2.6. Morris water maze (MWM)

The MWM test was used to analyze the learning and memory function of mice based on previously described (Wang et al., 2018). Each mouse underwent four trials a day for 6 days from day 15 to day 21. Probe trials and navigation tests were performed on day 21. The latency to find the hidden platform (escape time), number of crosses over the platform location, the time spent in the target quadrant (T%) and the speed were recorded by a video tracking system (Chengdu Taimeng Tech. Co. LTD, China).

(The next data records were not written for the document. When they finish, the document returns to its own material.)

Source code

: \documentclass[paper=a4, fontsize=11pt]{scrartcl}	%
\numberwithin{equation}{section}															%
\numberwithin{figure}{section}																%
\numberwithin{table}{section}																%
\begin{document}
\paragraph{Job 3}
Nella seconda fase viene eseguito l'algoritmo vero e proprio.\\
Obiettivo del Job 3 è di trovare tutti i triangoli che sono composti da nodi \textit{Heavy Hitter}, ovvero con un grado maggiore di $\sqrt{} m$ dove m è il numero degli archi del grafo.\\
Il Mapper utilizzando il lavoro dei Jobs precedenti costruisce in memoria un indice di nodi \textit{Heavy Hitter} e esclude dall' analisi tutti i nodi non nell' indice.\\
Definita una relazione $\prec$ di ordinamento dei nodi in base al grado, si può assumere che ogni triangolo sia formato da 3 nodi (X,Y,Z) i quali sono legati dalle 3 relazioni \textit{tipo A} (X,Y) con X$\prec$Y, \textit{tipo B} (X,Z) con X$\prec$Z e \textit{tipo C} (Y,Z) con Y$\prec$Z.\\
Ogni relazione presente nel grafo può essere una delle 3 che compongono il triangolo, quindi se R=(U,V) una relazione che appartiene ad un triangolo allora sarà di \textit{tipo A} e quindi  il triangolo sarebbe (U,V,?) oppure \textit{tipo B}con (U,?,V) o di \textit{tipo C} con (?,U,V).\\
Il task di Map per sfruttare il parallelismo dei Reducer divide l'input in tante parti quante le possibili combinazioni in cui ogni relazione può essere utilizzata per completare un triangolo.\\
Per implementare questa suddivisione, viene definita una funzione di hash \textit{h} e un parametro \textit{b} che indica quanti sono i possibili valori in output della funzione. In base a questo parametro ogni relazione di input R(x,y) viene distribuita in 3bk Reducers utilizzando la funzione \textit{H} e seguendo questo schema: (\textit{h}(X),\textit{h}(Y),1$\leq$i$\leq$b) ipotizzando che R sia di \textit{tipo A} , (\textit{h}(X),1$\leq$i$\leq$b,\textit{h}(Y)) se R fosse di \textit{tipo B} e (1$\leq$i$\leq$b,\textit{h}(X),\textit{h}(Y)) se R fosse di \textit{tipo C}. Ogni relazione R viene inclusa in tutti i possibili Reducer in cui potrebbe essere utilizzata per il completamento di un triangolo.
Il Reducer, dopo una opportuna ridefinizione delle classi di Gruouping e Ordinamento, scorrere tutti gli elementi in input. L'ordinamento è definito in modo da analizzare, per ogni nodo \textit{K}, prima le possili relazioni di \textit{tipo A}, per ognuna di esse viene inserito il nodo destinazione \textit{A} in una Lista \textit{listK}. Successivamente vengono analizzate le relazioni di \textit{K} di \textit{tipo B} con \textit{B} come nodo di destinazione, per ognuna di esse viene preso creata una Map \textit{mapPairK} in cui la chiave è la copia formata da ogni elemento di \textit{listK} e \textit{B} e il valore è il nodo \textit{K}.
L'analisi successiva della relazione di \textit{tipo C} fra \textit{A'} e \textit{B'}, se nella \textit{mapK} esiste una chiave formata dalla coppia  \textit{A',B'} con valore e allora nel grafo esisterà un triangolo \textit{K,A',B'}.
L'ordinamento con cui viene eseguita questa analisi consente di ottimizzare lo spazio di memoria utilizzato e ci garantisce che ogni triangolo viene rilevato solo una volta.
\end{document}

2.7. Novel object recognition (NOR) test

On day 21, NOR test was also used to assess the learning and memory ability as previously described (Cheng et al., 2016). A discrimination index (total time spent with new object/total time devoted to exploration of objects) was calculated for each mouse.

2.8. Open field test (OFT)

The open-field test (OFT) was used to detect the locomotor activity and spatial exploration ability of mice as previously described (Heredia et al., 2014). The total ambulatory distance traveled in the maze and the number of rearings were calculated within 3 min.

2.9. Tissue preparation

Mice were anesthetized and perfused intracardially with ice-cold 0.9% saline. Then, the mice were sacrificed and the brain tissues were collected. The brain tissues were incubated in ice-cold 4% paraformaldehyde (PFA) at 4 °C overnight, then transferred into 30% sucrose solution and incubated for 72 h. Afterwards, the brain tissues were cut on a cryostat (Leica, Germany) to obtain 10 µm frozen serial coronal sections and the sections were stored at −80 °C until further processing.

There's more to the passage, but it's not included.